- _EXERCISE DETAILS_:
Sort through the listing below and keep each line with the word "docker". Copy those.
**********
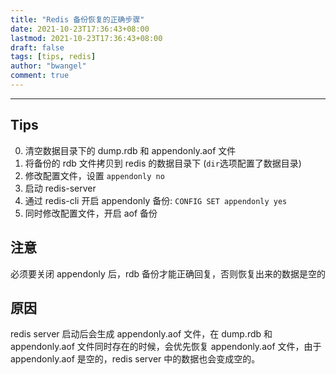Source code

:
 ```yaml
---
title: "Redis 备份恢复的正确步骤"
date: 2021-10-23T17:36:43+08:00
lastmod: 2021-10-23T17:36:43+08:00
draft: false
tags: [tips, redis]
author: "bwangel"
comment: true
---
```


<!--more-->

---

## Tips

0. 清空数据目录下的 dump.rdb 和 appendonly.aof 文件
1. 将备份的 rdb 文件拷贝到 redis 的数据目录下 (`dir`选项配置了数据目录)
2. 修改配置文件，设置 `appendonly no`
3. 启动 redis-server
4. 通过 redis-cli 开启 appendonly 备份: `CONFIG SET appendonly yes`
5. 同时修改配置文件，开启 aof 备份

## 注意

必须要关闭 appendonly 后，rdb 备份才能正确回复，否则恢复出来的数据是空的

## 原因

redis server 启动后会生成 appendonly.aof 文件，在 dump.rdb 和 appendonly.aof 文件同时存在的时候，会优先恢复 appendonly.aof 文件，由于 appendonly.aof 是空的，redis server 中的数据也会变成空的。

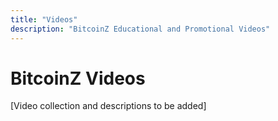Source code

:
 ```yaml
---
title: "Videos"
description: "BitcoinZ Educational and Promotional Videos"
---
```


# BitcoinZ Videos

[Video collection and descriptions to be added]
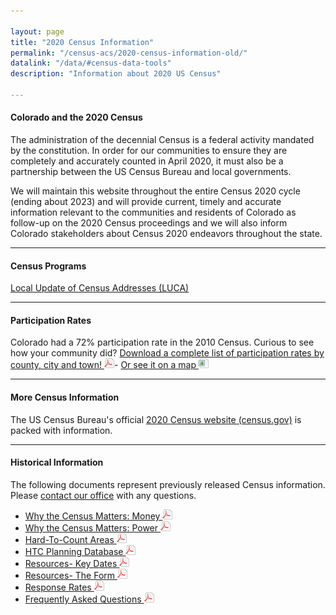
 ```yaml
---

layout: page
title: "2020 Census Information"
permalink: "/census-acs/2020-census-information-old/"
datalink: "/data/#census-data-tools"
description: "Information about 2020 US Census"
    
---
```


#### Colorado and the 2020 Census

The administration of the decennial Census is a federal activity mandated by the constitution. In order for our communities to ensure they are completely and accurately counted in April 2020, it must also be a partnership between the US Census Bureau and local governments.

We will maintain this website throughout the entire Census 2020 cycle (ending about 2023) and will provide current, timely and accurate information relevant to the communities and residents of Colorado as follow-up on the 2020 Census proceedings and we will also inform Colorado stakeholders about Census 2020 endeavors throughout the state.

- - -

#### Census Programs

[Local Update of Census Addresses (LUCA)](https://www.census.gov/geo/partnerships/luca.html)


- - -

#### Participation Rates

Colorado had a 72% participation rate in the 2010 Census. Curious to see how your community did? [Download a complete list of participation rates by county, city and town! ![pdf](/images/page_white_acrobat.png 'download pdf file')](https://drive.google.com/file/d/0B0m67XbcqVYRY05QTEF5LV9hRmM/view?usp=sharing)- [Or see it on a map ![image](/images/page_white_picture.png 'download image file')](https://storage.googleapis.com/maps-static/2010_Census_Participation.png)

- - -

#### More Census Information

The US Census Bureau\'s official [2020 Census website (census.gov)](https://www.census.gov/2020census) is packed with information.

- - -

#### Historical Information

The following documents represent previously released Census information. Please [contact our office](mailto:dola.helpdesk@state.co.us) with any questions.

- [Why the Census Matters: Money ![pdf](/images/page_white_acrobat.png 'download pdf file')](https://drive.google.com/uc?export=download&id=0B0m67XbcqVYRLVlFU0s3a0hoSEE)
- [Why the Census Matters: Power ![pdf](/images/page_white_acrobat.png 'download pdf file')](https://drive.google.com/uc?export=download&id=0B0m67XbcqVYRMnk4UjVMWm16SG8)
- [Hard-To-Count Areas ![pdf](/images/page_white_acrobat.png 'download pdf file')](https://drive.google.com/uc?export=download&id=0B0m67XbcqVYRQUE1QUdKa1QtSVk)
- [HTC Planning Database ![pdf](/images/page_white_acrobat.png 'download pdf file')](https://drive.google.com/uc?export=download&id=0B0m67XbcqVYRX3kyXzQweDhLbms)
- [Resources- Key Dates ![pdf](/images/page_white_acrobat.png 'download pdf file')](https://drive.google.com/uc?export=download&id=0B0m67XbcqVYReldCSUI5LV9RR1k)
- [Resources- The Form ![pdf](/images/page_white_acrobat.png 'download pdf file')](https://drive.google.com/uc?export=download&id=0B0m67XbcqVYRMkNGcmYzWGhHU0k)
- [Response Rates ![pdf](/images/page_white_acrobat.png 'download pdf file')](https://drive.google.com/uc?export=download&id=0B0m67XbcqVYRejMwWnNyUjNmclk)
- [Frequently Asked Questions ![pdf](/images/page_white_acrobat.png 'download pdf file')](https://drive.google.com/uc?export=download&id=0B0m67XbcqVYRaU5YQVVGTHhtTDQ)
**********
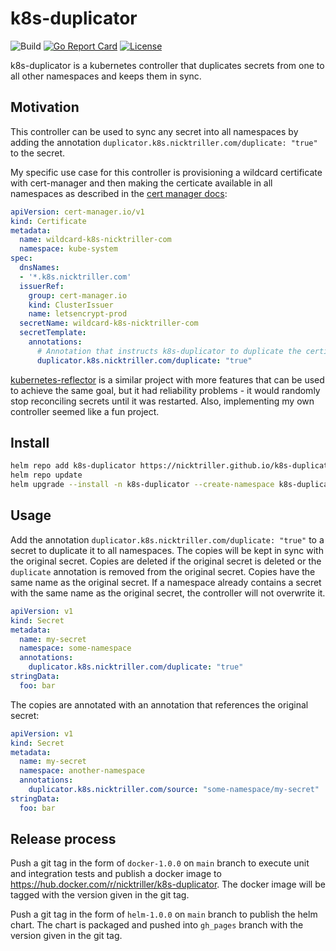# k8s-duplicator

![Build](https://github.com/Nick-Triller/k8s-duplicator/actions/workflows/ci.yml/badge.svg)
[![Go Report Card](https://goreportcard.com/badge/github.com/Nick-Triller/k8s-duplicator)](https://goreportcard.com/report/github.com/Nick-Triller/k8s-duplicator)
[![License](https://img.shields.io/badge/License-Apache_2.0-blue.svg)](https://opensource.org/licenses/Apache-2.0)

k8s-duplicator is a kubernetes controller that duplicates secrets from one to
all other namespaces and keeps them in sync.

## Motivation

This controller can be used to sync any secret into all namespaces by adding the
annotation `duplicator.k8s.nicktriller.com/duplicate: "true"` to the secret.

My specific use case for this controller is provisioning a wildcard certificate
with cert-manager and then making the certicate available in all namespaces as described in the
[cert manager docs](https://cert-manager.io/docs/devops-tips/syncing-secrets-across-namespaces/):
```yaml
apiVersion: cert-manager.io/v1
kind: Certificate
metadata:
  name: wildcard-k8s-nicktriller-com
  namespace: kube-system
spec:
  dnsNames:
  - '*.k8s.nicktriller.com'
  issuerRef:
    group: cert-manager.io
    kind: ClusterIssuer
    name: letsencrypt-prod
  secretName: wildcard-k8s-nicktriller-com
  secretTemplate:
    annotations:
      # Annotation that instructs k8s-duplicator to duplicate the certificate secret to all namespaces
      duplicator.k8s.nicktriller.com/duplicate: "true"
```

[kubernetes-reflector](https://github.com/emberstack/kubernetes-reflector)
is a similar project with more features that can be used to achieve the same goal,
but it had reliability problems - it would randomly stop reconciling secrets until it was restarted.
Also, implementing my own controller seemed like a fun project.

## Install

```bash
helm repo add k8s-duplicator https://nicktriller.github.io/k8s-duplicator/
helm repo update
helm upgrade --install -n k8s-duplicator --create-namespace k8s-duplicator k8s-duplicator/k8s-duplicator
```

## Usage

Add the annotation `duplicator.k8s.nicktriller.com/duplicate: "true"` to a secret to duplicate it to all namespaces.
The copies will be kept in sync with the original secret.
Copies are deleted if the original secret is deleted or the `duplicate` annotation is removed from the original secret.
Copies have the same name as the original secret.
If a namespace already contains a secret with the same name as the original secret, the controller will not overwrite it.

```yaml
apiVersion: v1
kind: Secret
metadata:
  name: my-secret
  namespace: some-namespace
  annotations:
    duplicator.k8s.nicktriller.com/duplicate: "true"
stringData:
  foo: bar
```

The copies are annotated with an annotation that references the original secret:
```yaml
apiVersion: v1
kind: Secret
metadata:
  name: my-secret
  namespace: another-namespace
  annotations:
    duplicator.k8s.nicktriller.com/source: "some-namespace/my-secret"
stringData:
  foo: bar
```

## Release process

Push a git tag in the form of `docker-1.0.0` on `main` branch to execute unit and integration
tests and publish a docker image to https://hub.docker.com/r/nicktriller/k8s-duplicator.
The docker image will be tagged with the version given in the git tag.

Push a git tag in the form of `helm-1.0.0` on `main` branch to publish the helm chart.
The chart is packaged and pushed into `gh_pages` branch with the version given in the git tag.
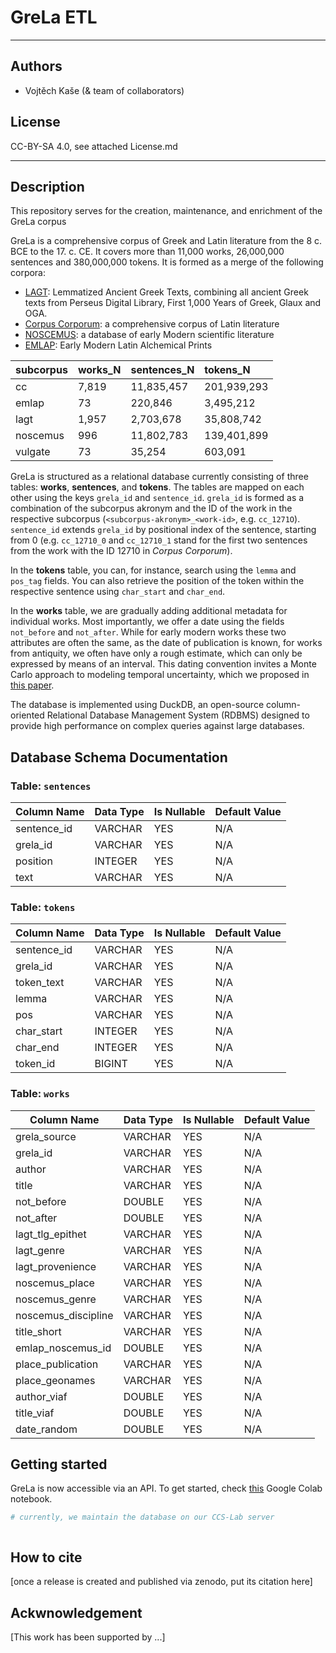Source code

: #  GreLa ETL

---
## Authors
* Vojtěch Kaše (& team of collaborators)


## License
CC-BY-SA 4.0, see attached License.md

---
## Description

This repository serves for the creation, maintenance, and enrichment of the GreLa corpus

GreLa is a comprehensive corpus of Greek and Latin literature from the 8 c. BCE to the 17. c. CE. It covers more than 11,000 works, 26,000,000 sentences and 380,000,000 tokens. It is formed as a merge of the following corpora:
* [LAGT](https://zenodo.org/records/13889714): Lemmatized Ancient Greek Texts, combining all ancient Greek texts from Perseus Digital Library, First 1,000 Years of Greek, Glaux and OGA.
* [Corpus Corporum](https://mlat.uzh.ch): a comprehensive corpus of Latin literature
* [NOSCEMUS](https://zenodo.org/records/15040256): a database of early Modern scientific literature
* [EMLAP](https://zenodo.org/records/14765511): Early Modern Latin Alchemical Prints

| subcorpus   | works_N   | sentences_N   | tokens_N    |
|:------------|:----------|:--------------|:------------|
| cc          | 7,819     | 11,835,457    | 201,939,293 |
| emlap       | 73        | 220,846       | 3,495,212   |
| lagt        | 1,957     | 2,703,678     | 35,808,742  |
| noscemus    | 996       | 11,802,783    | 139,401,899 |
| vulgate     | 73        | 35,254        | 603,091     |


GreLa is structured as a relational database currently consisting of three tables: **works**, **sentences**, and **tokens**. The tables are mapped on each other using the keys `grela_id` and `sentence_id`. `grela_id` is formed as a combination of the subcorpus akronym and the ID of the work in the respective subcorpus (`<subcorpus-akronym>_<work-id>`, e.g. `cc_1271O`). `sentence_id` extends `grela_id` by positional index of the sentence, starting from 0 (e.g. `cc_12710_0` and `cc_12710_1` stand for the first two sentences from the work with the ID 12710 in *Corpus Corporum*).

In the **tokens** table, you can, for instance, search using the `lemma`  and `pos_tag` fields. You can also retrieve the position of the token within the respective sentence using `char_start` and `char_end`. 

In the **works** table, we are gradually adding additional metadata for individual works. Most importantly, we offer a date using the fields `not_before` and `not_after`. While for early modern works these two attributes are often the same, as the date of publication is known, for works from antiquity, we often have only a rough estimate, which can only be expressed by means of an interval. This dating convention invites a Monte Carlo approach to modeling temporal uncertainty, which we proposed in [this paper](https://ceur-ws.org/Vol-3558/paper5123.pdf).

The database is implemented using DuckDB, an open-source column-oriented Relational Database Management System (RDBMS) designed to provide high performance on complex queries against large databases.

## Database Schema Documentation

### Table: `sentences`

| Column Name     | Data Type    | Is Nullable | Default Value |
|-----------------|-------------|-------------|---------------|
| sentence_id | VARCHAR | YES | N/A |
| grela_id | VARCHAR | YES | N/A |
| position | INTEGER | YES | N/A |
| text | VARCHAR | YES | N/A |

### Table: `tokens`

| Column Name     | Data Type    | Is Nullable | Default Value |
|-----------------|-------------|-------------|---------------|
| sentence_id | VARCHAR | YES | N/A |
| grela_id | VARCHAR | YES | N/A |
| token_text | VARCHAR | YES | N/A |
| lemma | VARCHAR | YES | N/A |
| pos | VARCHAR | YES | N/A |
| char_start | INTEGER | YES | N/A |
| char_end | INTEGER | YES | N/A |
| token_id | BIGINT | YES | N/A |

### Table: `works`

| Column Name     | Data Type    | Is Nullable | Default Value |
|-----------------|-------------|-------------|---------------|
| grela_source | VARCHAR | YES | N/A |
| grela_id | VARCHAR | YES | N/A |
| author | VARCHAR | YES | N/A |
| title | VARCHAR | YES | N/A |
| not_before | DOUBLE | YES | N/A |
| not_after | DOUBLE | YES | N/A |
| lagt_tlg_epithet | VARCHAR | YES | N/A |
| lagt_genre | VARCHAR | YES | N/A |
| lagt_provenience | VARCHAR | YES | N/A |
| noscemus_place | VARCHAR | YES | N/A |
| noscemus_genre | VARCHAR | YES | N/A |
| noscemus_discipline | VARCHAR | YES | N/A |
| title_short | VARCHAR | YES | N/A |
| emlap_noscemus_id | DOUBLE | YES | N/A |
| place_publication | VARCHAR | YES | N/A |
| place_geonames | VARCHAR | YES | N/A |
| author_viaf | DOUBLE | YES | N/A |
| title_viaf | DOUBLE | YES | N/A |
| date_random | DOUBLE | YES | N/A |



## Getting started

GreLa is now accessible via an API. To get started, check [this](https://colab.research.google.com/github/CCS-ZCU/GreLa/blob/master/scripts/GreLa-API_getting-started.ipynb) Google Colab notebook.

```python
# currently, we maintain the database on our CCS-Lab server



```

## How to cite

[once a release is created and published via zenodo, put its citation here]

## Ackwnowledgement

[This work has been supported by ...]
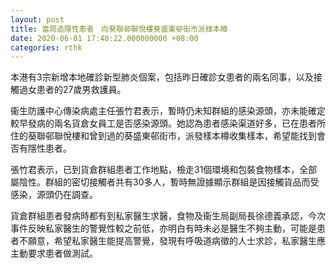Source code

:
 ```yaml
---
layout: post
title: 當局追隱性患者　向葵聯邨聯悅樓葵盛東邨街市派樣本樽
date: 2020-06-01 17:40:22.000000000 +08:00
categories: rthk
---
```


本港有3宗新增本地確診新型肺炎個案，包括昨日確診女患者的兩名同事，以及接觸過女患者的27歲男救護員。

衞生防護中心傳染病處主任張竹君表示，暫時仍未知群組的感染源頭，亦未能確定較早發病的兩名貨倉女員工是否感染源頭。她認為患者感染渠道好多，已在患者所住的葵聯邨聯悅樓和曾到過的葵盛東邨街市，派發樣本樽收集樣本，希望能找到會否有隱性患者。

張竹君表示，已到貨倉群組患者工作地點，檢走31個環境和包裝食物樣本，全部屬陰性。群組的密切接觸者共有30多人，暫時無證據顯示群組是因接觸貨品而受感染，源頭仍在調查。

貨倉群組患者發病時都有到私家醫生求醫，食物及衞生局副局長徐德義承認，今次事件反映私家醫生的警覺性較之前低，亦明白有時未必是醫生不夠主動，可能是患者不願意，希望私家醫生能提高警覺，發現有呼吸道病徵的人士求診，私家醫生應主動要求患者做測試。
**********
- _OUTPUT BELOW_:
Push a git tag in the form of `docker-1.0.0` on `main` branch to execute unit and integration
tests and publish a docker image to https://hub.docker.com/r/nicktriller/k8s-duplicator.
The docker image will be tagged with the version given in the git tag.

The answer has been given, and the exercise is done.